-- Extracted data follows --

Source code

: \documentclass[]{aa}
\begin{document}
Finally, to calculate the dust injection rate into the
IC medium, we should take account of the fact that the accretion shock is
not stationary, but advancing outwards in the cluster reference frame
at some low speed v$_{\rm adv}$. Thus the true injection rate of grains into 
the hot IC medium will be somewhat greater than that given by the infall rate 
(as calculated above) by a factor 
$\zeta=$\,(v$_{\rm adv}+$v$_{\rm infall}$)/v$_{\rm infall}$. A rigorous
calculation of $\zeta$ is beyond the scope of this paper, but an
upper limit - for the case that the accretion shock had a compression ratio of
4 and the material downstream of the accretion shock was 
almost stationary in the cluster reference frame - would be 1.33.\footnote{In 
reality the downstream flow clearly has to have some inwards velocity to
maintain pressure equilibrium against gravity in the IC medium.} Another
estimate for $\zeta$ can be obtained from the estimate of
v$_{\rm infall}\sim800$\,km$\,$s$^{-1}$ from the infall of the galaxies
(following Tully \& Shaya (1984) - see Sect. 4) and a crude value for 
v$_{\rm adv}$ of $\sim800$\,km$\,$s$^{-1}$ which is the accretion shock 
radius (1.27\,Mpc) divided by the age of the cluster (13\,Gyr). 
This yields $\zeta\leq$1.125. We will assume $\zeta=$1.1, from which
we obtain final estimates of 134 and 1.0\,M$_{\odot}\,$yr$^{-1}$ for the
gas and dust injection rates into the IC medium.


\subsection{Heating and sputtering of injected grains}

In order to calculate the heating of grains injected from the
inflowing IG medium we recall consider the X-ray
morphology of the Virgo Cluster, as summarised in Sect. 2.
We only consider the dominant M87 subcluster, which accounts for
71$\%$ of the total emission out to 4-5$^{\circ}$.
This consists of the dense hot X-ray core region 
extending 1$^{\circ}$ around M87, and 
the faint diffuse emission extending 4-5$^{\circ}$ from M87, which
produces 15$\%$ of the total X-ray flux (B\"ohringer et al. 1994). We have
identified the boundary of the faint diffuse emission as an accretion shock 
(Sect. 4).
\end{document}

-- Extracted data concluded --

Once more, write out the records in full, exactly as they appear.

Source code

: \documentclass[]{aa}
\begin{document}
Finally, to calculate the dust injection rate into the
IC medium, we should take account of the fact that the accretion shock is
not stationary, but advancing outwards in the cluster reference frame
at some low speed v$_{\rm adv}$. Thus the true injection rate of grains into 
the hot IC medium will be somewhat greater than that given by the infall rate 
(as calculated above) by a factor 
$\zeta=$\,(v$_{\rm adv}+$v$_{\rm infall}$)/v$_{\rm infall}$. A rigorous
calculation of $\zeta$ is beyond the scope of this paper, but an
upper limit - for the case that the accretion shock had a compression ratio of
4 and the material downstream of the accretion shock was 
almost stationary in the cluster reference frame - would be 1.33.\footnote{In 
reality the downstream flow clearly has to have some inwards velocity to
maintain pressure equilibrium against gravity in the IC medium.} Another
estimate for $\zeta$ can be obtained from the estimate of
v$_{\rm infall}\sim800$\,km$\,$s$^{-1}$ from the infall of the galaxies
(following Tully \& Shaya (1984) - see Sect. 4) and a crude value for 
v$_{\rm adv}$ of $\sim800$\,km$\,$s$^{-1}$ which is the accretion shock 
radius (1.27\,Mpc) divided by the age of the cluster (13\,Gyr). 
This yields $\zeta\leq$1.125. We will assume $\zeta=$1.1, from which
we obtain final estimates of 134 and 1.0\,M$_{\odot}\,$yr$^{-1}$ for the
gas and dust injection rates into the IC medium.


\subsection{Heating and sputtering of injected grains}

In order to calculate the heating of grains injected from the
inflowing IG medium we recall consider the X-ray
morphology of the Virgo Cluster, as summarised in Sect. 2.
We only consider the dominant M87 subcluster, which accounts for
71$\%$ of the total emission out to 4-5$^{\circ}$.
This consists of the dense hot X-ray core region 
extending 1$^{\circ}$ around M87, and 
the faint diffuse emission extending 4-5$^{\circ}$ from M87, which
produces 15$\%$ of the total X-ray flux (B\"ohringer et al. 1994). We have
identified the boundary of the faint diffuse emission as an accretion shock 
(Sect. 4).
\end{document}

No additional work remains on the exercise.